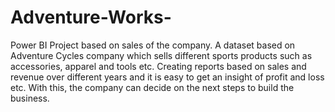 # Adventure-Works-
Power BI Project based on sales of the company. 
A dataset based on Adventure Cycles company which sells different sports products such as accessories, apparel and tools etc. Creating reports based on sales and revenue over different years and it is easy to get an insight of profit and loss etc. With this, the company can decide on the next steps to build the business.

==

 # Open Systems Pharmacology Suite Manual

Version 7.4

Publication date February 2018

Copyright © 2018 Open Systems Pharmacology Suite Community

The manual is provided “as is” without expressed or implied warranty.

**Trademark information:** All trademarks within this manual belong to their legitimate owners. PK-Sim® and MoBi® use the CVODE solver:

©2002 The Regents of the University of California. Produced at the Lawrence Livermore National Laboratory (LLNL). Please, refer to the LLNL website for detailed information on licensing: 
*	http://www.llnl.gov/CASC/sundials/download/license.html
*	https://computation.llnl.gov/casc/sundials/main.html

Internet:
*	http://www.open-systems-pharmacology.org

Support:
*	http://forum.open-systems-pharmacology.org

Problem description => What is needed is each line from the records with the word "based" in it.

Solved exercise =>
Power BI Project based on sales of the company. 
A dataset based on Adventure Cycles company which sells different sports products such as accessories, apparel and tools etc. Creating reports based on sales and revenue over different years and it is easy to get an insight of profit and loss etc. With this, the company can decide on the next steps to build the business.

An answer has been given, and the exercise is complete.